▶ _PROBLEM TO SOLVE_: Once the line containing "A = I - ( A_L + A_U ) , \implies" is found, copy it and each subsequent line exactly. Stop at the end of the records below.

▶ _DATA FOR THE TASK_:

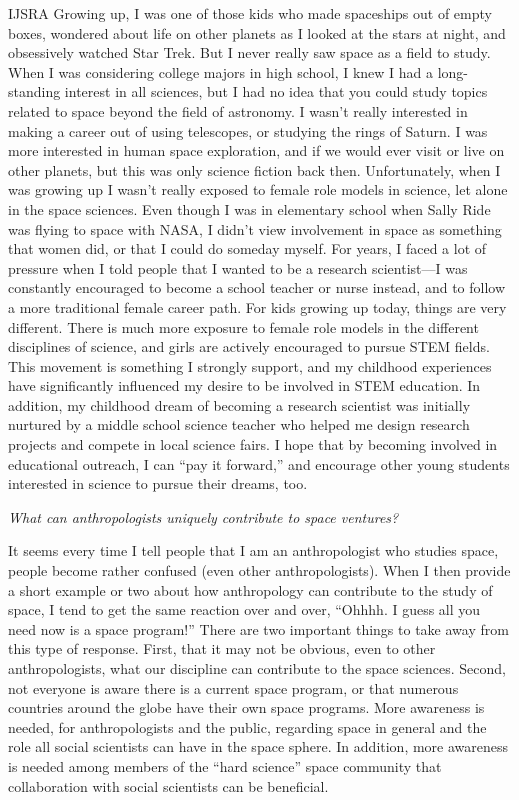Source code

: \begin{labeling}{IJSRA}
	Growing up, I was one of those kids who made spaceships out of empty boxes, wondered about life on other planets as I looked at the stars at night, and obsessively watched Star Trek. But I never really saw space as a field to study. When I was considering college majors in high school, I knew I had a long-standing interest in all sciences, but I had no idea that you could study topics related to space beyond the field of astronomy. I wasn’t really interested in making a career out of using telescopes, or studying the rings of Saturn. I was more interested in human space exploration, and if we would ever visit or live on other planets, but this was only science fiction back then. Unfortunately, when I was growing up I wasn’t really exposed to female role models in science, let alone in the space sciences. Even though I was in elementary school when Sally Ride was flying to space with NASA, I didn’t view involvement in space as something that women did, or that I could do someday myself. For years, I faced a lot of pressure when I told people that I wanted to be a research scientist—I was constantly encouraged to become a school teacher or nurse instead, and to follow a more traditional female career path. For kids growing up today, things are very different. There is much more exposure to female role models in the different disciplines of science, and girls are actively encouraged to pursue STEM fields. This movement is something I strongly support, and my childhood experiences have significantly influenced my desire to be involved in STEM education. In addition, my childhood dream of becoming a research scientist was initially nurtured by a middle school science teacher who helped me design research projects and compete in local science fairs. I hope that by becoming involved in educational outreach, I can “pay it forward,” and encourage other young students interested in science to pursue their dreams, too.

	\item[IJSRA] \emph{What can anthropologists uniquely contribute to space ventures?}

	\item[KS] It seems every time I tell people that I am an anthropologist who studies space, people become rather confused (even other anthropologists). When I then provide a short example or two about how anthropology can contribute to the study of space, I tend to get the same reaction over and over, “Ohhhh. I guess all you need now is a space program!” There are two important things to take away from this type of response. First, that it may not be obvious, even to other anthropologists, what our discipline can contribute to the space sciences. Second, not everyone is aware there is a current space program, or that numerous countries around the globe have their own space programs. More awareness is needed, for anthropologists and the public, regarding space in general and the role all social scientists can have in the space sphere. In addition, more awareness is needed among members of the “hard science” space community that collaboration with social scientists can be beneficial.


\end{labeling}
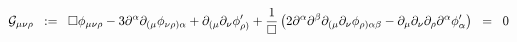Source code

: \begin{equation}
{\cal{G}}_{\mu\nu\rho} \;\; :=\;\; \square \phi_{\mu\nu\rho} - 3 
\partial^{\alpha} \partial_{( \mu} \phi_{\nu\rho ) \alpha} + 
\partial_{( \mu} \partial_{\nu} {\phi}^{\prime}_{\rho )} + 
\frac{1}{\square} \left( 2 \partial^{\alpha} \partial^{\beta} 
\partial_{( \mu} \partial_{\nu} \phi_{\rho ) \alpha\beta} - 
\partial_{\mu} \partial_{\nu} \partial_{\rho} \partial^{\alpha} 
\phi^{\prime}_{\alpha} \right) \;\; =\;\; 0
\label{eq:b1}
\end{equation}

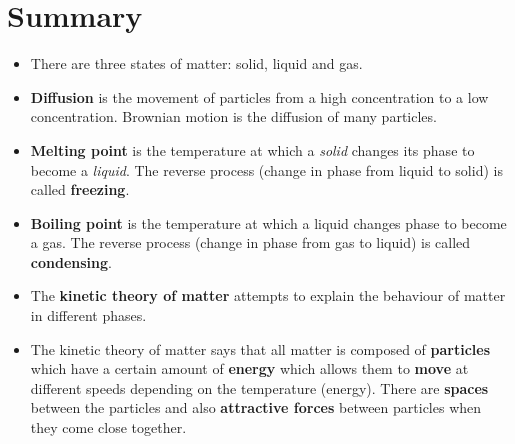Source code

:            \section{Summary}
            \nopagebreak
\label{m38730*id311034}\begin{itemize}[noitemsep]
\label{m38730*id973}\item There are three states of matter: solid, liquid and gas.
\label{m38730*id872}\item \textbf{Diffusion} is the movement of particles from a high concentration to a low concentration. Brownian motion is the diffusion of many particles.
\label{m38730*uid83}\item \textbf{Melting point} is the temperature at which a \textsl{solid} changes its 
phase to become a \textsl{liquid}. The reverse process (change in phase from liquid to solid) is called \textbf{freezing}.
\label{m38730*uid84}\item \textbf{Boiling point} is the temperature at which a liquid changes phase to become a gas. The reverse process (change in phase from gas to liquid) is called \textbf{condensing}. 
\item The \textbf{kinetic theory of matter} attempts to explain the behaviour of matter in different phases.
\label{m38730*uid81}\item The kinetic theory of matter says that all matter is composed of \textbf{particles} which have a certain amount of \textbf{energy} which allows them to \textbf{move} at different speeds depending on the temperature (energy). There are \textbf{spaces} between the particles and also \textbf{attractive forces} between particles when they come close together.
\end{itemize}
\label{m38730*cid9}
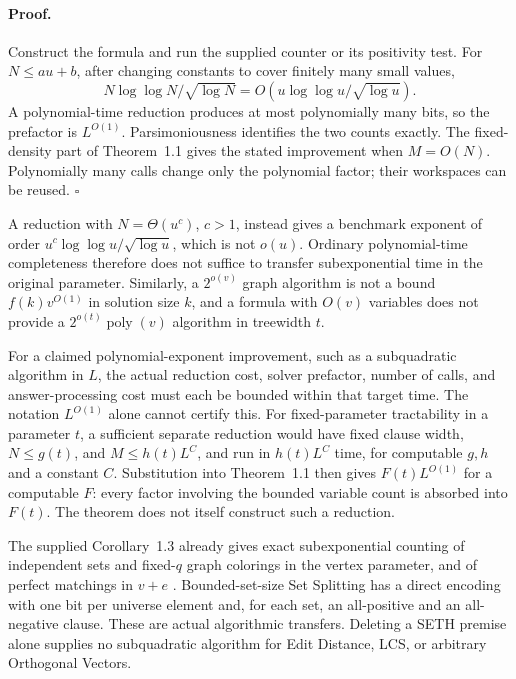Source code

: \paragraph{Proof.}
Construct the formula and run the supplied counter or its positivity
test. For \(N\leq au+b\), after changing constants to cover finitely
many small values,
\[
 N\log\log N/\sqrt{\log N}
 =O(u\log\log u/\sqrt{\log u}).
\]
A polynomial-time reduction produces at most polynomially many bits,
so the prefactor is \(L^{O(1)}\).
Parsimoniousness identifies the two counts exactly.
The fixed-density part of Theorem~1.1 gives the stated improvement
when \(M=O(N)\).
Polynomially many calls change only the polynomial factor; their
workspaces can be reused.
\hfill\(\square\)

A reduction with \(N=\Theta(u^c)\), \(c>1\), instead gives a benchmark
exponent of order \(u^c\log\log u/\sqrt{\log u}\), which is not \(o(u)\).
Ordinary polynomial-time completeness therefore does not suffice to
transfer subexponential time in the original parameter.
Similarly, a \(2^{o(v)}\) graph algorithm is not a bound
\(f(k)v^{O(1)}\) in solution size \(k\), and a formula with \(O(v)\)
variables does not provide a \(2^{o(t)}\operatorname{poly}(v)\)
algorithm in treewidth \(t\).

For a claimed polynomial-exponent improvement, such as a
subquadratic algorithm in \(L\), the actual reduction cost,
solver prefactor, number of calls, and answer-processing cost must
each be bounded within that target time.
The notation \(L^{O(1)}\) alone cannot certify this.
For fixed-parameter tractability in a parameter \(t\), a sufficient
separate reduction would have fixed clause width,
\(N\leq g(t)\), and \(M\leq h(t)L^C\), and run in
\(h(t)L^C\) time, for computable \(g,h\) and a constant \(C\).
Substitution into Theorem~1.1 then gives
\(F(t)L^{O(1)}\) for a computable \(F\): every factor involving
the bounded variable count is absorbed into \(F(t)\).
The theorem does not itself construct such a reduction.

The supplied Corollary~1.3 already gives exact subexponential counting
of independent sets and fixed-\(q\) graph colorings in the vertex
parameter, and of perfect matchings in \(v+e\)
\cite[Corollary~1.3]{OpenAIETH}.
Bounded-set-size Set Splitting has a direct encoding with one bit per
universe element and, for each set, an all-positive and an all-negative
clause. These are actual algorithmic transfers.
Deleting a SETH premise alone supplies no subquadratic algorithm for
Edit Distance, LCS, or arbitrary Orthogonal Vectors.

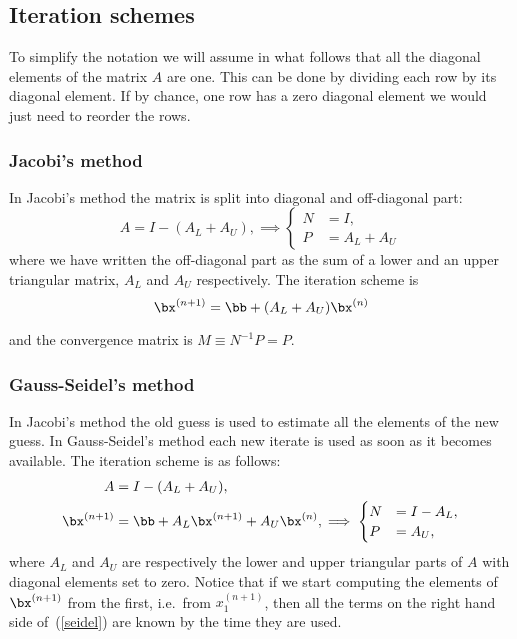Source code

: \subsection{Iteration schemes}

To simplify the notation we will assume in what follows that all the
diagonal elements of the matrix $A$ are one.   This can be done by
dividing each row by its diagonal element.   If by chance, one row has
a zero diagonal element we would just need to reorder the rows.

\subsubsection{Jacobi's method}

In Jacobi's method the matrix is split into diagonal and off-diagonal
part:
%
\begin{equation*}
  A = I - ( A_L + A_U ) , \implies
  \begin{cases}
    N &= I , \\ P &= A_L+A_U
  \end{cases}
\end{equation*}
%
where we have written the off-diagonal part as the sum of a lower and
an upper triangular matrix, $A_L$ and $A_U$ respectively.   The iteration
scheme is
%
\begin{equation*}
  \bx^{(n+1)} = \bb + ( A_L + A_U ) \bx^{(n)}  
\end{equation*}

%
and the convergence matrix is $M \equiv N^{-1} P = P$.

\subsubsection{Gauss-Seidel's method}

In Jacobi's method the old guess is used to estimate all the
elements of the new guess.   In Gauss-Seidel's method each new iterate
is used as soon as it becomes available.    The iteration scheme is as
follows:
%
\begin{align}
  A &= I - (A_L+A_U) , \nonumber \\
  \bx^{(n+1)} &= \bb + A_L \bx^{(n+1)} + A_U \bx^{(n)} , \implies
  \begin{cases}
    N &= I - A_L , \\ P &= A_U ,
  \end{cases}
  \label{seidel}
\end{align}
%
where $A_L$ and $A_U$ are respectively the  lower and upper triangular
parts of $A$ with diagonal elements  set to zero.   Notice that if we
start computing  the   elements   of $\bx^{(n+1)}$ from     the first,
i.e.\ from  $x_1^{(n+1)}$, then all the  terms  on the  right hand side
of~(\ref{seidel}) are known by the time they are used.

▶ _EXPECTED ANSWER_:
  A = I - ( A_L + A_U ) , \implies
  \begin{cases}
    N &= I , \\ P &= A_L+A_U
  \end{cases}
\end{equation*}
%
where we have written the off-diagonal part as the sum of a lower and
an upper triangular matrix, $A_L$ and $A_U$ respectively.   The iteration
scheme is
%
\begin{equation*}
  \bx^{(n+1)} = \bb + ( A_L + A_U ) \bx^{(n)}  
\end{equation*}

%
and the convergence matrix is $M \equiv N^{-1} P = P$.

\subsubsection{Gauss-Seidel's method}

In Jacobi's method the old guess is used to estimate all the
elements of the new guess.   In Gauss-Seidel's method each new iterate
is used as soon as it becomes available.    The iteration scheme is as
follows:
%
\begin{align}
  A &= I - (A_L+A_U) , \nonumber \\
  \bx^{(n+1)} &= \bb + A_L \bx^{(n+1)} + A_U \bx^{(n)} , \implies
  \begin{cases}
    N &= I - A_L , \\ P &= A_U ,
  \end{cases}
  \label{seidel}
\end{align}
%
where $A_L$ and $A_U$ are respectively the  lower and upper triangular
parts of $A$ with diagonal elements  set to zero.   Notice that if we
start computing  the   elements   of $\bx^{(n+1)}$ from     the first,
i.e.\ from  $x_1^{(n+1)}$, then all the  terms  on the  right hand side
of~(\ref{seidel}) are known by the time they are used.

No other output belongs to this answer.